Key Takeaways — Patterns to Steal

  • When a feature arrives as a verb — ban, unban, reset, regenerate — stop before you add a ban action to a controller and ask what noun is actually being born or destroyed, because that verb almost always wants to be create or destroy on a resource. The naive path is member do post :ban end plus a def ban with its own route, its own helper, and its own guard, and the next verb wants three more — until the controller is a junk drawer. Campfire bans a user by creating a Ban: users/bans_controller.rb:5-8 is just def create; @user.ban; redirect_to @user; end, and the verb disappears into a plain create.
  • Remember that resources :rooms hands you all seven CRUD routes from one line, and its singular sibling resource :session hands you six — it drops index because a one-per-context noun like the current user's session has nothing to list. Don't hand-write the routes when the noun is one-per-context either; reach for resource (singular) rather than forcing a plural with an id you'll never use. You can see both in routes.rbresource :ban (routes.rb:40) and resource :profile (routes.rb:44) are singular precisely because there's exactly one per user.

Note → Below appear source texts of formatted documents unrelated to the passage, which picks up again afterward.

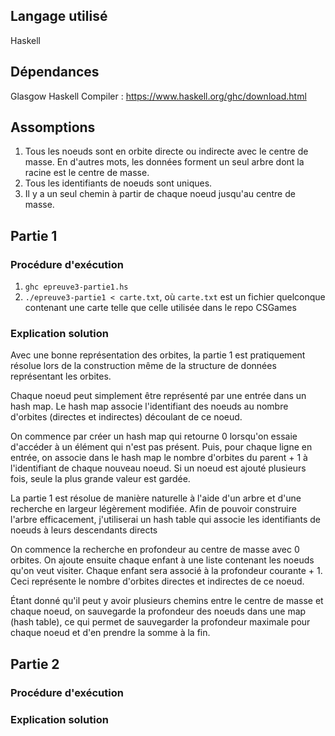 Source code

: ## Langage utilisé

Haskell

## Dépendances

Glasgow Haskell Compiler : https://www.haskell.org/ghc/download.html

## Assomptions

1. Tous les noeuds sont en orbite directe ou indirecte avec le centre de
   masse. En d'autres mots, les données forment un seul arbre dont la racine
   est le centre de masse.
2. Tous les identifiants de noeuds sont uniques.
3. Il y a un seul chemin à partir de chaque noeud jusqu'au centre de masse.

## Partie 1

### Procédure d'exécution

1. `ghc epreuve3-partie1.hs`
2. `./epreuve3-partie1 < carte.txt`, où `carte.txt` est un fichier quelconque
   contenant une carte telle que celle utilisée dans le repo CSGames

### Explication solution

Avec une bonne représentation des orbites, la partie 1 est pratiquement
résolue lors de la construction même de la structure de données représentant
les orbites.

Chaque noeud peut simplement être représenté par une entrée dans un hash map.
Le hash map associe l'identifiant des noeuds au nombre d'orbites (directes et
indirectes) découlant de ce noeud.

On commence par créer un hash map qui retourne 0 lorsqu'on essaie d'accéder à
un élément qui n'est pas présent. Puis, pour chaque ligne en entrée, on
associe dans le hash map le nombre d'orbites du parent + 1 à l'identifiant de
chaque nouveau noeud. Si un noeud est ajouté plusieurs fois, seule la plus
grande valeur est gardée.

La partie 1 est résolue de manière naturelle à l'aide d'un arbre et d'une
recherche en largeur légèrement modifiée. Afin de pouvoir construire l'arbre
efficacement, j'utiliserai un hash table qui associe les identifiants de
noeuds à leurs descendants directs

On commence la recherche en profondeur au centre de masse avec 0 orbites. On
ajoute ensuite chaque enfant à une liste contenant les noeuds qu'on veut
visiter. Chaque enfant sera associé à la profondeur courante + 1. Ceci
représente le nombre d'orbites directes et indirectes de ce noeud.

Étant donné qu'il peut y avoir plusieurs chemins entre le centre de masse et
chaque noeud, on sauvegarde la profondeur des noeuds dans une map (hash
table), ce qui permet de sauvegarder la profondeur maximale pour chaque noeud
et d'en prendre la somme à la fin.

## Partie 2

### Procédure d'exécution

### Explication solution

  • Load every record through the current user's associations so the find itself is the authorization — there should be no Room.find(params[:id]) anywhere to copy. The naive shape is @room = Room.find(...) on one line and head :forbidden unless @room.users.include?(Current.user) on the next, where the second statement is the whole security boundary and the day you forget to copy it the room leaks. Campfire's room_scoped.rb:10 goes through Current.user.memberships.find_by!(room_id: params[:room_id]), so a room you don't belong to simply doesn't exist from your vantage point — the IDOR you cannot type.
  • Make "you must be signed in" the default for the entire app by installing the guard on the base class through a concern, then teach the app a vocabulary of named opt-outs — a controller has to ask to be public. The naive approach sprinkles before_action :require_login per controller, and the unprotected action is the one someone forgets to annotate. Campfire's authentication.rb:5-7 puts before_action :require_authentication and before_action :deny_bots in the included do block, and allow_unauthenticated_access / allow_bot_access (authentication.rb:14-20) are the words you use to open a single door.

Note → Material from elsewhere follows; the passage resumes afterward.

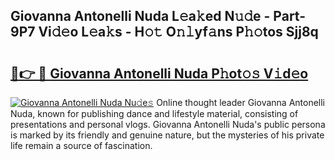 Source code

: ## Giovanna Antonelli Nuda L𝚎a𝚔ed N𝚞𝚍e - Part-9P7 Vi𝚍𝚎o L𝚎a𝚔s - H𝚘𝚝 O𝚗𝚕yf𝚊ns P𝚑𝚘tos Sjj8q

# <h2><a href="http://kf6yd2.oniu.top/?m=Giovanna+Antonelli+Nuda">🔗👉 🔴 Giovanna Antonelli Nuda P𝚑ot𝚘𝚜 V𝚒d𝚎o</a></h2>

[![Giovanna Antonelli Nuda Nu𝚍e𝚜](https://i.imgur.com/0qMVB7G.gif)](http://kf6yd2.oniu.top/?m=Giovanna+Antonelli+Nuda)
Online thought leader Giovanna Antonelli Nuda, known for publishing dance and lifestyle material, consisting of presentations and personal vlogs. Giovanna Antonelli Nuda's public persona is marked by its friendly and genuine nature, but the mysteries of his private life remain a source of fascination.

  • Treat params as an explicit allow-list every single time you write to a record: name exactly the fields you accept with require/permit. The naive shortcut is params.permit! or passing params straight into update!, which is how a client quietly sets admin: true on a row you never meant to expose. messages_controller.rb:71 is params.require(:message).permit(:body, :attachment, :client_message_id) — the allow-list is the whole defense.
  • Express "can this person edit this?" exactly once as a predicate and wire it into every write with a single before_action, instead of re-typing the creator check into edit, update, and destroy where the copies drift apart. The naive controller repeats head :forbidden unless @message.creator == Current.user in three actions and three more next week. Campfire's user/role.rb:8-10 defines can_administer? as administrator? || self == record&.creator || record&.new_record?, and messages_controller.rb:6,53-55 guards every write through that one method.

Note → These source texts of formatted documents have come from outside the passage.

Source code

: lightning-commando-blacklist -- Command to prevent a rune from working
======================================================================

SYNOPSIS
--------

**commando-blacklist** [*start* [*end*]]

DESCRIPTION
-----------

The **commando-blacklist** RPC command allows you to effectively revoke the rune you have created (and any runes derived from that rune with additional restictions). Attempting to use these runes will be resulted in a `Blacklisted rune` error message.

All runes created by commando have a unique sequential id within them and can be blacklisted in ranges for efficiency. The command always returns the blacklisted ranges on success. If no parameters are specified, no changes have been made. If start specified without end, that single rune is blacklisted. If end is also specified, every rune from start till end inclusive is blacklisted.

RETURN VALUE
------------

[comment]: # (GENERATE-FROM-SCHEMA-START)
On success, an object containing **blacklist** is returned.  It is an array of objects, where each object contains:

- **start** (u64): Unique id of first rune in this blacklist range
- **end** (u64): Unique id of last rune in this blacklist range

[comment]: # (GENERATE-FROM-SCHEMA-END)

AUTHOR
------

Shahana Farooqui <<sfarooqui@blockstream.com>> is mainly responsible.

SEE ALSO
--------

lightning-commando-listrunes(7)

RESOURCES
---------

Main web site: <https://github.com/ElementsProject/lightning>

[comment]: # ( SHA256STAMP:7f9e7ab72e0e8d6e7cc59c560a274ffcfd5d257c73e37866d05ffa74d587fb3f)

  • When a second path is almost-but-not-quite an existing action — a bot posting a message versus a human posting one — subclass the controller and call super, overriding only the one seam that differs, so the two can never drift. The naive instinct is a standalone Api::MessagesController that re-implements room lookup, creation, and broadcasting, and silently diverges the first time you fix a bug in one and forget the other. Messages::ByBotsController < MessagesController (by_bots_controller.rb:1-7) calls super to run the entire human create, overriding only message_params to read a raw request body and adding a head :created — the bot path is the human path.